→ **TASK STATEMENT**:
The lines to copy are those in the records below that hold the word "using".

[Collected data]
____

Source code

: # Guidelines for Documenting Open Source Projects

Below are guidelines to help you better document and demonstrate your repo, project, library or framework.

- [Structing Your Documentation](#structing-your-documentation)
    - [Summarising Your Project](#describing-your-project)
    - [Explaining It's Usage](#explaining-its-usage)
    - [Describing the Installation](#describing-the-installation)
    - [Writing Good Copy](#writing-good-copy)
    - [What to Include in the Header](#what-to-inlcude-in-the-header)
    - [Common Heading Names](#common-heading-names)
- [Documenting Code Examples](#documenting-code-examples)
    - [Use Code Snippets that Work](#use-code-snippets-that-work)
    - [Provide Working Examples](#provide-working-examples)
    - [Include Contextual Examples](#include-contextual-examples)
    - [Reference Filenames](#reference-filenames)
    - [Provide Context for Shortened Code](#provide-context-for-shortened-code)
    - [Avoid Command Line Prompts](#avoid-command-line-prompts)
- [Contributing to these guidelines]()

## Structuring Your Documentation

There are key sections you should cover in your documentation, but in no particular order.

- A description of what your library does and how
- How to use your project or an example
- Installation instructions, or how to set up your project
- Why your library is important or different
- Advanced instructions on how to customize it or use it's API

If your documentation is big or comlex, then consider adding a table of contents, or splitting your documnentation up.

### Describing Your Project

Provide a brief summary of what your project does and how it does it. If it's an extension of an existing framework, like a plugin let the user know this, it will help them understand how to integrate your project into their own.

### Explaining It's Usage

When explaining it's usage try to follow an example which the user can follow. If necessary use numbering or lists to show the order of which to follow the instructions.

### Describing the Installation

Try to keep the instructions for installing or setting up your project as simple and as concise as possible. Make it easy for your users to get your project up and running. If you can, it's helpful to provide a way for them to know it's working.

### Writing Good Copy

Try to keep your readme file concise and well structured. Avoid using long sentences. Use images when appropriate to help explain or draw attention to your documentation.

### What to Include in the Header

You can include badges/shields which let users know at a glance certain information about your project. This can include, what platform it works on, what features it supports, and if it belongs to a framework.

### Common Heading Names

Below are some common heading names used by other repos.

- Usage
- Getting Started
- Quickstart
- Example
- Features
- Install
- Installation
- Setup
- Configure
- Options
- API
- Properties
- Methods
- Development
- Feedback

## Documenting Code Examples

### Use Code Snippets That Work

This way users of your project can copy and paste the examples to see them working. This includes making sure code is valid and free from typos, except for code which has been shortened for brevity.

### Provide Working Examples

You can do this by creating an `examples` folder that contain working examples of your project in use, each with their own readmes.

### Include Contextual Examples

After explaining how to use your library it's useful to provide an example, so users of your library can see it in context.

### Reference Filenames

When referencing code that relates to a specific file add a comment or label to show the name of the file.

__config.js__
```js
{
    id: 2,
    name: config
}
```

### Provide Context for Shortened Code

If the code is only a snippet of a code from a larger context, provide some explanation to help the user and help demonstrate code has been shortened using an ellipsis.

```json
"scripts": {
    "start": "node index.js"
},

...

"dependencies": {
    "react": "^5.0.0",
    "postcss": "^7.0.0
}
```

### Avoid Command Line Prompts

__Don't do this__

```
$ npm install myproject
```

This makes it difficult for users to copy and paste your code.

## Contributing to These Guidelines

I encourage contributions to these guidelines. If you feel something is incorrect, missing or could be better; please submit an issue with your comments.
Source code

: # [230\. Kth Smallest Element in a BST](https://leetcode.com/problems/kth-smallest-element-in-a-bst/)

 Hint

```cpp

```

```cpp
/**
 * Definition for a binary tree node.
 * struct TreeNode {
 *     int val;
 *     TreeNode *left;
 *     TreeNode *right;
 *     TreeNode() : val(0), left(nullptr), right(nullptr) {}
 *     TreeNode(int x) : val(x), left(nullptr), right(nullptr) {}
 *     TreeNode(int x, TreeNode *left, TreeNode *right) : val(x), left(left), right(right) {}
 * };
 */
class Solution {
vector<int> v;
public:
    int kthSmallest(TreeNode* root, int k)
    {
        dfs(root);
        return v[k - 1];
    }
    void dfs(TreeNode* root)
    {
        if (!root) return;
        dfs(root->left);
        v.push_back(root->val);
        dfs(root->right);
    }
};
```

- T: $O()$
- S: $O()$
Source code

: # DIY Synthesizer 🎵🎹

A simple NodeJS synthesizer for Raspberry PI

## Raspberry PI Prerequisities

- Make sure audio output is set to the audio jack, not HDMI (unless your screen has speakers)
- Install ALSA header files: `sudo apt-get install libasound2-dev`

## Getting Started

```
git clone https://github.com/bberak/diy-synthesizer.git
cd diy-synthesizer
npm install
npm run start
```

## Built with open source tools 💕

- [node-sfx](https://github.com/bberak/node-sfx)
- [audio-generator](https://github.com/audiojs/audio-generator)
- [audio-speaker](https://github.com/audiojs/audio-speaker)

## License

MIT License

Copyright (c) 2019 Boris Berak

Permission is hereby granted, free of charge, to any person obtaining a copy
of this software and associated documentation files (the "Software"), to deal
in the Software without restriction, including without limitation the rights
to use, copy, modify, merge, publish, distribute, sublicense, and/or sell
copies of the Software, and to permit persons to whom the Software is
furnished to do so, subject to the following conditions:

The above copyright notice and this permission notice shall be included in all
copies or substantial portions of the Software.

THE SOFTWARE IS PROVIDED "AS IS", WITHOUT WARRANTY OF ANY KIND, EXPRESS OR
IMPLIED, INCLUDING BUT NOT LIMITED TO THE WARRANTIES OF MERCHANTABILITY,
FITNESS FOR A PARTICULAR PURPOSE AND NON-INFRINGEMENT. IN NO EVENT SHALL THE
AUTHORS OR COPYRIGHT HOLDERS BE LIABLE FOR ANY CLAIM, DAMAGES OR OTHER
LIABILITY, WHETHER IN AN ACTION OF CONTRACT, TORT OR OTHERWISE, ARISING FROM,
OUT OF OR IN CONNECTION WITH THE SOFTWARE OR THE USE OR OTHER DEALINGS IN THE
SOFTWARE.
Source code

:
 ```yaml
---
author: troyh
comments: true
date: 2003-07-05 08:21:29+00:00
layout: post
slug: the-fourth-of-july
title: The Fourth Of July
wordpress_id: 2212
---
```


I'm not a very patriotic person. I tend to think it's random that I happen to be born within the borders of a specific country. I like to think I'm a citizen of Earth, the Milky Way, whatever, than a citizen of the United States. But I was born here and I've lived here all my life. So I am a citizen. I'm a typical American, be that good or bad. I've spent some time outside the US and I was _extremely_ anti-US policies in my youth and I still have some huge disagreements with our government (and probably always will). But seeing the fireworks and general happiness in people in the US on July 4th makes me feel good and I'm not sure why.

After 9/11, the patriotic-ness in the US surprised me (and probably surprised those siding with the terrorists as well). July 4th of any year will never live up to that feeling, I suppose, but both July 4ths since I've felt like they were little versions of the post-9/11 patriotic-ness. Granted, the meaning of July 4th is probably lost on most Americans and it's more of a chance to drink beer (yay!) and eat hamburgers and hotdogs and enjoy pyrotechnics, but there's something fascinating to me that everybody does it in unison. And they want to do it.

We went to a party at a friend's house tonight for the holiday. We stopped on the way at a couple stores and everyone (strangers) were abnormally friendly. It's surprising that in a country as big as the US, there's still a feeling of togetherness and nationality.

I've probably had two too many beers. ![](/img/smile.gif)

____

→ **SOLUTION**:
Try to keep your readme file concise and well structured. Avoid using long sentences. Use images when appropriate to help explain or draw attention to your documentation.
If the code is only a snippet of a code from a larger context, provide some explanation to help the user and help demonstrate code has been shortened using an ellipsis.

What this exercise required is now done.